SOURCE RECORDS section start
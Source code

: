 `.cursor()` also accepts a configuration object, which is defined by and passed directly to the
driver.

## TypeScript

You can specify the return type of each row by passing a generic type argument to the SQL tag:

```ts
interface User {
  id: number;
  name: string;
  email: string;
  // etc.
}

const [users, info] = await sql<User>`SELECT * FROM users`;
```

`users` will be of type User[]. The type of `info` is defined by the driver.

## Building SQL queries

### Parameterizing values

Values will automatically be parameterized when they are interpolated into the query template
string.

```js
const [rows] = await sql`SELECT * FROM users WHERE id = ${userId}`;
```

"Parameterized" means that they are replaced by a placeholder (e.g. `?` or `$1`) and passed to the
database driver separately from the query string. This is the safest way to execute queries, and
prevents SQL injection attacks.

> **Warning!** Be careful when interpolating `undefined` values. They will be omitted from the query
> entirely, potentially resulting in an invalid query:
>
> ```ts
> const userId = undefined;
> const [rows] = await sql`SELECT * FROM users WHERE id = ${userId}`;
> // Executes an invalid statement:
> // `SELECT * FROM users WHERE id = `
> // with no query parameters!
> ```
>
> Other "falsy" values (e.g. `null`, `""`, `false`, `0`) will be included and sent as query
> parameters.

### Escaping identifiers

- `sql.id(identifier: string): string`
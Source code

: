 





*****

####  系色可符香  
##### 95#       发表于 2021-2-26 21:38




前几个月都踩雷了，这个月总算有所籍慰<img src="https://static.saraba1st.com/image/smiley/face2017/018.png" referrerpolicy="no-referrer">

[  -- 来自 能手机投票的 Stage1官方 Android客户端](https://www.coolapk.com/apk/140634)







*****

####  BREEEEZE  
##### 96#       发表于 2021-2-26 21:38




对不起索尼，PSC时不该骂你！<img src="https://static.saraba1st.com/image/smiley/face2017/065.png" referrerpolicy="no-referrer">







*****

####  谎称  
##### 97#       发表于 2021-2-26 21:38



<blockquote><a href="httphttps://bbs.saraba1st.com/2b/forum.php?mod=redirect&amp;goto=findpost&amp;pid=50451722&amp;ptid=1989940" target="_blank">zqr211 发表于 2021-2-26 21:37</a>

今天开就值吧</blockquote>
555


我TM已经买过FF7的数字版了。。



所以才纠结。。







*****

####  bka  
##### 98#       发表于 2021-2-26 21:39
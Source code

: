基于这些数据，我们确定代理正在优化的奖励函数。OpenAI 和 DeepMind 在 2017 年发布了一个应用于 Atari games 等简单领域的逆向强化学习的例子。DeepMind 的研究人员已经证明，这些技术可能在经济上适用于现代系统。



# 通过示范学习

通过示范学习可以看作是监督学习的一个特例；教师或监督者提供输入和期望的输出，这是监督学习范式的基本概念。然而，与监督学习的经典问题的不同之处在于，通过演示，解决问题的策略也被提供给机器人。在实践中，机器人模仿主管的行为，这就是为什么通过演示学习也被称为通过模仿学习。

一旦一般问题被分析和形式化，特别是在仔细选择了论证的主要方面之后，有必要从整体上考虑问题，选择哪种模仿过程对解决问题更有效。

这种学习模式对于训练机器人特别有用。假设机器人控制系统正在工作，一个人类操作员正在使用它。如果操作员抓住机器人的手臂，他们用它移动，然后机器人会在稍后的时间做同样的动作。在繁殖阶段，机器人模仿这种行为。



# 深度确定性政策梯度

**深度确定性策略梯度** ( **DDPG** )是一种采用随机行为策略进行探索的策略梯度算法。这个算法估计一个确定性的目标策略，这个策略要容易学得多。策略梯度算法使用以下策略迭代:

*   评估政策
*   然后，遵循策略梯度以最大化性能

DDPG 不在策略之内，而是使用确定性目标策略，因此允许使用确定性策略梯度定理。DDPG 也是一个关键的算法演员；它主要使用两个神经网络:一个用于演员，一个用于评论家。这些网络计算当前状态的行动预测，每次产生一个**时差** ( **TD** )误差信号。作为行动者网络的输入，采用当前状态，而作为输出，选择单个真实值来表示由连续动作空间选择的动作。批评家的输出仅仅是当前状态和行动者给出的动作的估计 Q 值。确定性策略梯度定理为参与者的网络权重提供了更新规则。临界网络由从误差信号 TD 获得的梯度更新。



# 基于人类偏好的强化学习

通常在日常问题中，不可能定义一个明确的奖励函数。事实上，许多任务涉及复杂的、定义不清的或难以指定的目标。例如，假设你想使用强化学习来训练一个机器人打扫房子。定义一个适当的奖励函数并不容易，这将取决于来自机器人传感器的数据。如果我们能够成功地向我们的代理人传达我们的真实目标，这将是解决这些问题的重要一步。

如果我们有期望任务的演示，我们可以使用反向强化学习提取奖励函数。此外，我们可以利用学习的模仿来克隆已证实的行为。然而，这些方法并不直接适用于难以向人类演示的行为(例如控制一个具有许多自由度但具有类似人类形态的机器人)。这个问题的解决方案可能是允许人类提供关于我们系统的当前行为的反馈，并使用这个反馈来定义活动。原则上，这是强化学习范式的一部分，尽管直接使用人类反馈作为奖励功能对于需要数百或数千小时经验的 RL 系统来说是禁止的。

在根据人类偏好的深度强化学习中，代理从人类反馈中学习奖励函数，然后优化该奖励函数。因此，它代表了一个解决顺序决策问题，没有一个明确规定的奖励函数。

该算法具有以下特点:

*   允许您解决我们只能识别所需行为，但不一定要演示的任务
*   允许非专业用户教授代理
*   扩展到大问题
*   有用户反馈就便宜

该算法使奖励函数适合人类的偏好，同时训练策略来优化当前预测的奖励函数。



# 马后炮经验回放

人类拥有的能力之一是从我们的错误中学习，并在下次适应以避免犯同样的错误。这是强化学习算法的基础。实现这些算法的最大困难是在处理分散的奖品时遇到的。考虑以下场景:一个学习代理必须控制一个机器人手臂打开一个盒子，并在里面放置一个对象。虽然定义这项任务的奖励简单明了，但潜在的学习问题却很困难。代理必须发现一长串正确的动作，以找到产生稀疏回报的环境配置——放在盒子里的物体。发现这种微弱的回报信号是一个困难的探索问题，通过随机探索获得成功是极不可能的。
SOURCE RECORDS section end
*WORK REQUEST*: Return all the lines shown above, word for word.

*PROBLEM SOLUTION*:
Source code

: `.cursor()` also accepts a configuration object, which is defined by and passed directly to the
driver.

## TypeScript

You can specify the return type of each row by passing a generic type argument to the SQL tag:

```ts
interface User {
  id: number;
  name: string;
  email: string;
  // etc.
}

const [users, info] = await sql<User>`SELECT * FROM users`;
```

`users` will be of type User[]. The type of `info` is defined by the driver.

## Building SQL queries

### Parameterizing values

Values will automatically be parameterized when they are interpolated into the query template
string.

```js
const [rows] = await sql`SELECT * FROM users WHERE id = ${userId}`;
```

"Parameterized" means that they are replaced by a placeholder (e.g. `?` or `$1`) and passed to the
database driver separately from the query string. This is the safest way to execute queries, and
prevents SQL injection attacks.

> **Warning!** Be careful when interpolating `undefined` values. They will be omitted from the query
> entirely, potentially resulting in an invalid query:
>
> ```ts
> const userId = undefined;
> const [rows] = await sql`SELECT * FROM users WHERE id = ${userId}`;
> // Executes an invalid statement:
> // `SELECT * FROM users WHERE id = `
> // with no query parameters!
> ```
>
> Other "falsy" values (e.g. `null`, `""`, `false`, `0`) will be included and sent as query
> parameters.

### Escaping identifiers

- `sql.id(identifier: string): string`
Source code

: 





*****

####  系色可符香  
##### 95#       发表于 2021-2-26 21:38




前几个月都踩雷了，这个月总算有所籍慰<img src="https://static.saraba1st.com/image/smiley/face2017/018.png" referrerpolicy="no-referrer">

[  -- 来自 能手机投票的 Stage1官方 Android客户端](https://www.coolapk.com/apk/140634)







*****

####  BREEEEZE  
##### 96#       发表于 2021-2-26 21:38




对不起索尼，PSC时不该骂你！<img src="https://static.saraba1st.com/image/smiley/face2017/065.png" referrerpolicy="no-referrer">







*****

####  谎称  
##### 97#       发表于 2021-2-26 21:38



<blockquote><a href="httphttps://bbs.saraba1st.com/2b/forum.php?mod=redirect&amp;goto=findpost&amp;pid=50451722&amp;ptid=1989940" target="_blank">zqr211 发表于 2021-2-26 21:37</a>

今天开就值吧</blockquote>
555


我TM已经买过FF7的数字版了。。



所以才纠结。。







*****

####  bka  
##### 98#       发表于 2021-2-26 21:39
Source code

:基于这些数据，我们确定代理正在优化的奖励函数。OpenAI 和 DeepMind 在 2017 年发布了一个应用于 Atari games 等简单领域的逆向强化学习的例子。DeepMind 的研究人员已经证明，这些技术可能在经济上适用于现代系统。



# 通过示范学习

通过示范学习可以看作是监督学习的一个特例；教师或监督者提供输入和期望的输出，这是监督学习范式的基本概念。然而，与监督学习的经典问题的不同之处在于，通过演示，解决问题的策略也被提供给机器人。在实践中，机器人模仿主管的行为，这就是为什么通过演示学习也被称为通过模仿学习。

一旦一般问题被分析和形式化，特别是在仔细选择了论证的主要方面之后，有必要从整体上考虑问题，选择哪种模仿过程对解决问题更有效。

这种学习模式对于训练机器人特别有用。假设机器人控制系统正在工作，一个人类操作员正在使用它。如果操作员抓住机器人的手臂，他们用它移动，然后机器人会在稍后的时间做同样的动作。在繁殖阶段，机器人模仿这种行为。



# 深度确定性政策梯度

**深度确定性策略梯度** ( **DDPG** )是一种采用随机行为策略进行探索的策略梯度算法。这个算法估计一个确定性的目标策略，这个策略要容易学得多。策略梯度算法使用以下策略迭代:

*   评估政策
*   然后，遵循策略梯度以最大化性能

DDPG 不在策略之内，而是使用确定性目标策略，因此允许使用确定性策略梯度定理。DDPG 也是一个关键的算法演员；它主要使用两个神经网络:一个用于演员，一个用于评论家。这些网络计算当前状态的行动预测，每次产生一个**时差** ( **TD** )误差信号。作为行动者网络的输入，采用当前状态，而作为输出，选择单个真实值来表示由连续动作空间选择的动作。批评家的输出仅仅是当前状态和行动者给出的动作的估计 Q 值。确定性策略梯度定理为参与者的网络权重提供了更新规则。临界网络由从误差信号 TD 获得的梯度更新。



# 基于人类偏好的强化学习

通常在日常问题中，不可能定义一个明确的奖励函数。事实上，许多任务涉及复杂的、定义不清的或难以指定的目标。例如，假设你想使用强化学习来训练一个机器人打扫房子。定义一个适当的奖励函数并不容易，这将取决于来自机器人传感器的数据。如果我们能够成功地向我们的代理人传达我们的真实目标，这将是解决这些问题的重要一步。

如果我们有期望任务的演示，我们可以使用反向强化学习提取奖励函数。此外，我们可以利用学习的模仿来克隆已证实的行为。然而，这些方法并不直接适用于难以向人类演示的行为(例如控制一个具有许多自由度但具有类似人类形态的机器人)。这个问题的解决方案可能是允许人类提供关于我们系统的当前行为的反馈，并使用这个反馈来定义活动。原则上，这是强化学习范式的一部分，尽管直接使用人类反馈作为奖励功能对于需要数百或数千小时经验的 RL 系统来说是禁止的。

在根据人类偏好的深度强化学习中，代理从人类反馈中学习奖励函数，然后优化该奖励函数。因此，它代表了一个解决顺序决策问题，没有一个明确规定的奖励函数。

该算法具有以下特点:

*   允许您解决我们只能识别所需行为，但不一定要演示的任务
*   允许非专业用户教授代理
*   扩展到大问题
*   有用户反馈就便宜

该算法使奖励函数适合人类的偏好，同时训练策略来优化当前预测的奖励函数。



# 马后炮经验回放

人类拥有的能力之一是从我们的错误中学习，并在下次适应以避免犯同样的错误。这是强化学习算法的基础。实现这些算法的最大困难是在处理分散的奖品时遇到的。考虑以下场景:一个学习代理必须控制一个机器人手臂打开一个盒子，并在里面放置一个对象。虽然定义这项任务的奖励简单明了，但潜在的学习问题却很困难。代理必须发现一长串正确的动作，以找到产生稀疏回报的环境配置——放在盒子里的物体。发现这种微弱的回报信号是一个困难的探索问题，通过随机探索获得成功是极不可能的。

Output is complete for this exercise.